Microsoft has briefly surpassed Google's parent company Alphabet in market value for the first time in three years, suggesting a strong bounceback from a company widely regarded to have lost its way after Bill Gates left his post.

At the end of Wednesday's regular trading session, Microsoft became the world's third most valuable firm, beating Alphabet's market value of US$739 billion ($1.06t). The two companies swapped places with Alphabet taking the number four spot.

Microsoft's stock price is now at US$98 per share - up 40 per cent in the past year.

Apple retains its spot as the most valuable company and Amazon holds the second position.


The changeover in places has only intensified the race between the four companies to become the first US business ever to land a trillion-dollar market cap.

Google and Microsoft have regularly swapped spots in market cap ranks in the past decade but Alphabet has been in a comfortable lead over Microsoft since Google was restructured into the umbrella company in 2015.

This week, both Microsoft and Alphabet experienced a minor decline but the bigger drop recorded by Google aided Satya Nadella's company. Both businesses, which are long-time rivals, compete directly in artificial intelligence, speech recognition and cloud computing.

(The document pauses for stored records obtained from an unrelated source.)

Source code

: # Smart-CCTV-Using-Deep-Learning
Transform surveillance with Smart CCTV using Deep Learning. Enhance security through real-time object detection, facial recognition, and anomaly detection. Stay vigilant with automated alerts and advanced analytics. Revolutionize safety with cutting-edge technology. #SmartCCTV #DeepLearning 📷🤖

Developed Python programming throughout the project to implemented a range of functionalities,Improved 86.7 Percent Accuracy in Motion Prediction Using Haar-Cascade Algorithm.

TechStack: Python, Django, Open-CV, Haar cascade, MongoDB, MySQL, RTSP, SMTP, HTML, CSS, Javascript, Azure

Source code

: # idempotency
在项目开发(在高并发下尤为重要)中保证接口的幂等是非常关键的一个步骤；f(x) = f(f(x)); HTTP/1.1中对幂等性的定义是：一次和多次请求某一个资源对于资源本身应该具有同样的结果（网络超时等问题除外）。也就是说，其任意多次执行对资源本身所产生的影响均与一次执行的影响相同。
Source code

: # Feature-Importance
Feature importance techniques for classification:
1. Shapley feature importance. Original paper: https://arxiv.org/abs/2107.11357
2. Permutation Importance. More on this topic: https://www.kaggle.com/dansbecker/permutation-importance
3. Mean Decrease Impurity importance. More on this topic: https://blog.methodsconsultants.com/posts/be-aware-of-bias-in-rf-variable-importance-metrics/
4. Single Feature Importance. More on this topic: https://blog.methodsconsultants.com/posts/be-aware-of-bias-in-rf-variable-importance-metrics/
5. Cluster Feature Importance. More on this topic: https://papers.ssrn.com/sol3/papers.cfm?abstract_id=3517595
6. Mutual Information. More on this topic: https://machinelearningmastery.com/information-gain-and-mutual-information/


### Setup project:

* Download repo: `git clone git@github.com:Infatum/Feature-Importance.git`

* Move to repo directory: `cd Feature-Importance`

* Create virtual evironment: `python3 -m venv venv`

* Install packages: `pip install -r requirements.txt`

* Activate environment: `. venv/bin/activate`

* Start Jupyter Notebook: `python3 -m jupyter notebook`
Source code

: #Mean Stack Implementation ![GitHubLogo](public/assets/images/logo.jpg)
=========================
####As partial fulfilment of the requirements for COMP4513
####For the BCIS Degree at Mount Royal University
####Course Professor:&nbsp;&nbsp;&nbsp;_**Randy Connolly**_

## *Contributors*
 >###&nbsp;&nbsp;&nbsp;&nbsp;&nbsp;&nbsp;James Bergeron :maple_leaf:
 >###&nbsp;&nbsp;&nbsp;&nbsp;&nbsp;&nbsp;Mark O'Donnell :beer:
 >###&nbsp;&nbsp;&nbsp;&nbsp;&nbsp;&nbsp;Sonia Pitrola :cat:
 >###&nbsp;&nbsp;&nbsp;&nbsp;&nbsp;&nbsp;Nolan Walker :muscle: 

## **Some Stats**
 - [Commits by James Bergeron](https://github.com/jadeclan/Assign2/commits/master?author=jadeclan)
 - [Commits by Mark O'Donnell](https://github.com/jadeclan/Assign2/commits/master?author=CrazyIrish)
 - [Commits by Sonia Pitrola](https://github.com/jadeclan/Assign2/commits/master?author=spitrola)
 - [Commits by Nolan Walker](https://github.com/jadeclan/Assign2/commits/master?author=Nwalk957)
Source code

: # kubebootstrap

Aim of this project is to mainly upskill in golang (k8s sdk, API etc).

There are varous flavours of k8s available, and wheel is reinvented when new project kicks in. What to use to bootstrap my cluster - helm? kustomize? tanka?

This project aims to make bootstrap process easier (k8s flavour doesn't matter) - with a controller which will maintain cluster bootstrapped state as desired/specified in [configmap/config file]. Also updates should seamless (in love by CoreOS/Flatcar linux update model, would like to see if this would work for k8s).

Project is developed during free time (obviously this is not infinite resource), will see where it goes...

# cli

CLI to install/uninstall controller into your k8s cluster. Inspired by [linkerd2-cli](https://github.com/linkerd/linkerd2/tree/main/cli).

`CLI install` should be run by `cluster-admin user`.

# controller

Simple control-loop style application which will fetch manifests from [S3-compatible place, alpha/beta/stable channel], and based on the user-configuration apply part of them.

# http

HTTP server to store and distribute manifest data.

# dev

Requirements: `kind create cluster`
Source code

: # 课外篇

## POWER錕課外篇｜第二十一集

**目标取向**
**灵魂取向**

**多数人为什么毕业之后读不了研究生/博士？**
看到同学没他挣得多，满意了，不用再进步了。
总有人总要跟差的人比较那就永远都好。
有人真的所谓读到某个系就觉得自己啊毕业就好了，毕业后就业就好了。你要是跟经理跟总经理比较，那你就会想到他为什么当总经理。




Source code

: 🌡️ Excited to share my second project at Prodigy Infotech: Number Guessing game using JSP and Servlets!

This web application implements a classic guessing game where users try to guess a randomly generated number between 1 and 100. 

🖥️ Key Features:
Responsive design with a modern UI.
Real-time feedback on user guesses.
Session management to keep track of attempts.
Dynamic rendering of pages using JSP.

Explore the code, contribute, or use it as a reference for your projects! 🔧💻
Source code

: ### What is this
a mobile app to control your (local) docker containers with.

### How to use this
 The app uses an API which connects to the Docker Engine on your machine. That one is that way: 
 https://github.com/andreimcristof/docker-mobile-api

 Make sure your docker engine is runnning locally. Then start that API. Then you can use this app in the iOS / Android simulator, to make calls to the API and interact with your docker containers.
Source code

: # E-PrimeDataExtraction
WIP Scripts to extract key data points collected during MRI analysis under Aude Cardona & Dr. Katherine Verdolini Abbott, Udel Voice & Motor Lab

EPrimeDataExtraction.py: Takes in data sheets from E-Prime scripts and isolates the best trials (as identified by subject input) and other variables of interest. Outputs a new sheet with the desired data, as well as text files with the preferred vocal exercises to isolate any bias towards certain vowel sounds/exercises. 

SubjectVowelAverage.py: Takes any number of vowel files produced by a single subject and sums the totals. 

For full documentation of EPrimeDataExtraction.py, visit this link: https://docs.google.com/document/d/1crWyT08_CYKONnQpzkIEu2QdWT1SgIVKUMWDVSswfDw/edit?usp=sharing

However, Microsoft has suffered a publicity problem of late.

The company's former chief executive Steve Ballmer, in one of his last acts as Microsoft's boss, notoriously pushed through a €5.4bn ($9b) acquisition of Nokia's mobile phone business, in a desperate attempt to take on its old rival Apple.

Poor sales and a lack of developer backing, a necessity for making sure the phones came with apps and tools that consumers would want to buy, meant that within months of Nadella taking over, he began to dismantle the once leading mobile brand.

Microsoft's new focus on the cloud and services such as Azure, which Nadella led before stepping up as chief executive in 2014, has contributed to the company's market value, with its recent advancements boosting investor confidence.

The company's most important divisions have turned out to be its Office software such as Word, Excel and Outlook, along with the cloud. But instead of demanding victory, Nadella now talks about helping others.

Speaking on his successes in an interview with the Sunday Telegraph, he said: "What we have learned is to just be consistent in building trust and just making sure that you're not just measuring your success by your own success."


While Google is also betting big on its cloud services, it has not proved as popular as Azure.

Analysts believe that Microsoft could achieve the trillion-dollar market cap by the end of this year, and if the growth of Azure continues at this pace, the company could double its market value in a few years.

Apple is also in the race to become the world's first trillion-dollar company and it has been considered the leader. But given the recent growth of Microsoft, the software giant is well positioned to achieve this market milestone first.